(Plain-text document sources)
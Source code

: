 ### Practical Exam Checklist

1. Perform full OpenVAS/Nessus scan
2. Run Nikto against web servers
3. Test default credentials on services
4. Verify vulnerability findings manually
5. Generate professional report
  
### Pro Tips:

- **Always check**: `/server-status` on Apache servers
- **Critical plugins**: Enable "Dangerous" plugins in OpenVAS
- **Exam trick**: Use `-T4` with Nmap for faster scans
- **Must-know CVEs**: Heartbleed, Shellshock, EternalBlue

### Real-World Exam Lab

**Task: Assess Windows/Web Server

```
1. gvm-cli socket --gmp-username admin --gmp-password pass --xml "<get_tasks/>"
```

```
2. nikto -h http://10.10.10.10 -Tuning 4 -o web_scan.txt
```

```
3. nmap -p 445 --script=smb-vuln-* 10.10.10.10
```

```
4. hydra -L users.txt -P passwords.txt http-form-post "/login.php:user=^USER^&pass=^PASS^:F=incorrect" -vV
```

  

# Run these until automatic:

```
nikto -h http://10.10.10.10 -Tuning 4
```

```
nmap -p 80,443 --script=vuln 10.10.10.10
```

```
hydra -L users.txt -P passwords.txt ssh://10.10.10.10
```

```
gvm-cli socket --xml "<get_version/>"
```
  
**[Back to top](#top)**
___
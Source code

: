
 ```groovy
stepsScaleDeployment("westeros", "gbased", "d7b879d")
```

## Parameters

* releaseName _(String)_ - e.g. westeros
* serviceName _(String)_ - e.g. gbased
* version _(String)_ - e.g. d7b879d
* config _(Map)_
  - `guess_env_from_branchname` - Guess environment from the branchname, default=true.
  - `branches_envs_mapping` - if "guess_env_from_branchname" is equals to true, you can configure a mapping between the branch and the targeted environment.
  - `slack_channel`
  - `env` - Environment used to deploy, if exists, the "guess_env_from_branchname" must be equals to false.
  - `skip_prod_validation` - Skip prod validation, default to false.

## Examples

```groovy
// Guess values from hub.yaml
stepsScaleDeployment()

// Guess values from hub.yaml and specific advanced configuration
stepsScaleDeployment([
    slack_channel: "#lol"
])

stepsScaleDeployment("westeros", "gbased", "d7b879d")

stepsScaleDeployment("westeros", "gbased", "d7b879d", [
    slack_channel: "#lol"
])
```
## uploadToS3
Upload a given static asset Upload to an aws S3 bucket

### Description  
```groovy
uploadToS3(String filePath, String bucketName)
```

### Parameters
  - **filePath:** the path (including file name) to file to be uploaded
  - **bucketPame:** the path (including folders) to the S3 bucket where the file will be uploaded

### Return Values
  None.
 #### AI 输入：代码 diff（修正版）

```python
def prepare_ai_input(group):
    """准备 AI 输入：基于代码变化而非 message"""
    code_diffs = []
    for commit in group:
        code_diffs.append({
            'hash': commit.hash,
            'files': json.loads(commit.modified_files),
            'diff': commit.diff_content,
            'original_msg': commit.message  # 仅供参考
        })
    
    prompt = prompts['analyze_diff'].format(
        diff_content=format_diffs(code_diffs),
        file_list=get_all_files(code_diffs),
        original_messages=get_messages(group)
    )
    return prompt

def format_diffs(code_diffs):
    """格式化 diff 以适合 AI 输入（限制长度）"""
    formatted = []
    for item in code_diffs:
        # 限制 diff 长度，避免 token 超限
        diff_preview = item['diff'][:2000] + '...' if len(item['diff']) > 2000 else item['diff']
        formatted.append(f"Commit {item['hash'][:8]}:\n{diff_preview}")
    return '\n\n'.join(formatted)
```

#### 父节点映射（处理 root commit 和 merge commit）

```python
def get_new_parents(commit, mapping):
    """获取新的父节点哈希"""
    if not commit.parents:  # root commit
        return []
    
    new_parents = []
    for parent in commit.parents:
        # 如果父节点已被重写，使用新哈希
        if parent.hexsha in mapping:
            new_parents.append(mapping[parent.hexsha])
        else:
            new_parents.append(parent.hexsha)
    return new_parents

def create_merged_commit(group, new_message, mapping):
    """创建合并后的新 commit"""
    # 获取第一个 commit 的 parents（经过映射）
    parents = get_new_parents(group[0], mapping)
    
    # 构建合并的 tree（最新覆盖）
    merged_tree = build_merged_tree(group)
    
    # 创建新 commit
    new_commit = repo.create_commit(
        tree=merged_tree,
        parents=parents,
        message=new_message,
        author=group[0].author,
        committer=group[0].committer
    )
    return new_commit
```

— AIM OF THE EXERCISE —
Among the entries, how many lines carry "hexsha"? Reply with a number and nothing else.

— EXERCISE RESPONSE —
3